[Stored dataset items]

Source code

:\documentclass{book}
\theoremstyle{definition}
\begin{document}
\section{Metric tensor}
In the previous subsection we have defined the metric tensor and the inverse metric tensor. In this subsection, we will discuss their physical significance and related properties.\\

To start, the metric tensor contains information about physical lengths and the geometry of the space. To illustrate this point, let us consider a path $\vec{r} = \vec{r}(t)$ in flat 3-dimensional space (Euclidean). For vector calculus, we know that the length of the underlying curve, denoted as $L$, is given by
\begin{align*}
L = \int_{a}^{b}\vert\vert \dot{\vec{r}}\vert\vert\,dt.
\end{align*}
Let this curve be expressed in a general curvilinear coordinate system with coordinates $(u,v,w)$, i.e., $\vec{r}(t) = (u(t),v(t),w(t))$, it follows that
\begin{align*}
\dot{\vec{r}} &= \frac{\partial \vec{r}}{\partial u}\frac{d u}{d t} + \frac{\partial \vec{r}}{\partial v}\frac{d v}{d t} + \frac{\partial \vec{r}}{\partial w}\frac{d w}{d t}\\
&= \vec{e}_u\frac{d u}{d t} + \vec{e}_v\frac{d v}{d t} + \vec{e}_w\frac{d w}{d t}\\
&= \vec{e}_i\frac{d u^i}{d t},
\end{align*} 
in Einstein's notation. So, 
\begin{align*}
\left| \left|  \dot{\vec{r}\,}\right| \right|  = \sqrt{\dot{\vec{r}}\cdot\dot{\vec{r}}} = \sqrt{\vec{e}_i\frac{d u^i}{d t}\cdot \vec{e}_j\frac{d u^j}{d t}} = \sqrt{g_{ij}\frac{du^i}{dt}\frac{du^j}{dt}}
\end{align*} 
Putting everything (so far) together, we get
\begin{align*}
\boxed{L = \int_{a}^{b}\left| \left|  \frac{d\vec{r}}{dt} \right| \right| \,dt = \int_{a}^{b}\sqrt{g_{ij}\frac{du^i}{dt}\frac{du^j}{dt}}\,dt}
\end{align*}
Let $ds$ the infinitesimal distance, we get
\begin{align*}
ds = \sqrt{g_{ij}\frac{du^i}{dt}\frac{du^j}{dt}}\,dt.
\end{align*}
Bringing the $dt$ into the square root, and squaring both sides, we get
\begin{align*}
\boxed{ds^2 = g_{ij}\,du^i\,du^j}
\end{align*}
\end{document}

■ Work instruction
Tell how many lines of the data include the word "that", and nothing else.

■ Solution for this problem
2